Gerhard Zintl, head of the Augsburg Criminal Police, agreed with Mair regarding the new drugs. He said that the Augsburg Criminal Police “always followed drug developments.” However, 2016 proved a difficult year for the police in Augsburg—thanks to the increased availability of drugs from the darknet. Drugs became more readily accessible and dropped in price.
Sylvia Neumeier, director of the Drug Counseling Center in Dachau, Bavaria, saw no increase in overdoses throughout 2016. The same, she said, applied to the first month of 2017. She noticed increased in other drug-related areas, such as type of drugs used, demographical data, and where the drugs came from.
The category of the most-used drug became immediately noticeable after reading her statements—stimulants. Various forms of simulant use and abuse held the number one spot in Dachau. Or, based on Neumeier’s unique perspective, stimulant use became a commonplace in Dachau school systems. She said that the popularity of simulants, “especially amphetamines and other synthetic substances is increasing.” Many of the synthetic substances, she said, came from the darknet. Another common drug, according to Neumeier, was “bath salts, that came by mail, and is often unfortunately smoked, not dumped into water.”
She additionally noticed an increase in ADHD medication use and abuse.

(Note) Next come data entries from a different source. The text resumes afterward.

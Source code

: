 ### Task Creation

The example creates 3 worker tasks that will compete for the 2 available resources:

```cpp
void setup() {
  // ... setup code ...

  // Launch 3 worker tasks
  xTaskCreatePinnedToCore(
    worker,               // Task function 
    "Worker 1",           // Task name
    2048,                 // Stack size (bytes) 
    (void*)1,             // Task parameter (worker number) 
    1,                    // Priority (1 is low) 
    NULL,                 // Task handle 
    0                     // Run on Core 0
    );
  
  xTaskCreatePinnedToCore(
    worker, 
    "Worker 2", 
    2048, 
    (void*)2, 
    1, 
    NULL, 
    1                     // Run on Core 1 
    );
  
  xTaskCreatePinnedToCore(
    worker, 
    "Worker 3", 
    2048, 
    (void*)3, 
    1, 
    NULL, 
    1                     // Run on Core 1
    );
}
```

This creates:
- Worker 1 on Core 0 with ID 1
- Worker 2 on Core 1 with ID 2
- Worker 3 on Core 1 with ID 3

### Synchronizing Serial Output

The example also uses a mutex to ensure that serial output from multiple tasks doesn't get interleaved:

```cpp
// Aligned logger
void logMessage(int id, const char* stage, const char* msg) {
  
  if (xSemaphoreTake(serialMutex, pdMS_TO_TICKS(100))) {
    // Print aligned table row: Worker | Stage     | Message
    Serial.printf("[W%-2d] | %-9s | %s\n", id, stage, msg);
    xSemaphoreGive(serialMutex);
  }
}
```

Students started using more “high-end performance agents, such as Ritalin,” she added. However, the drug counselor explained, students often abused these stimulants with the increased ability to purchase them without a prescription. “Of course,” she said, the students who took this route bought the drugs “on the darknet.” Ritalin, of course, is not an amphetamine despite sharing a similar backbone and some similar simulation. The point still stands regarding simulants as the primary drug of abuse.
While cities in Bavaria may not share an increase in overdoses, drugs from the darknet are on the rise in every region with public information on the topic.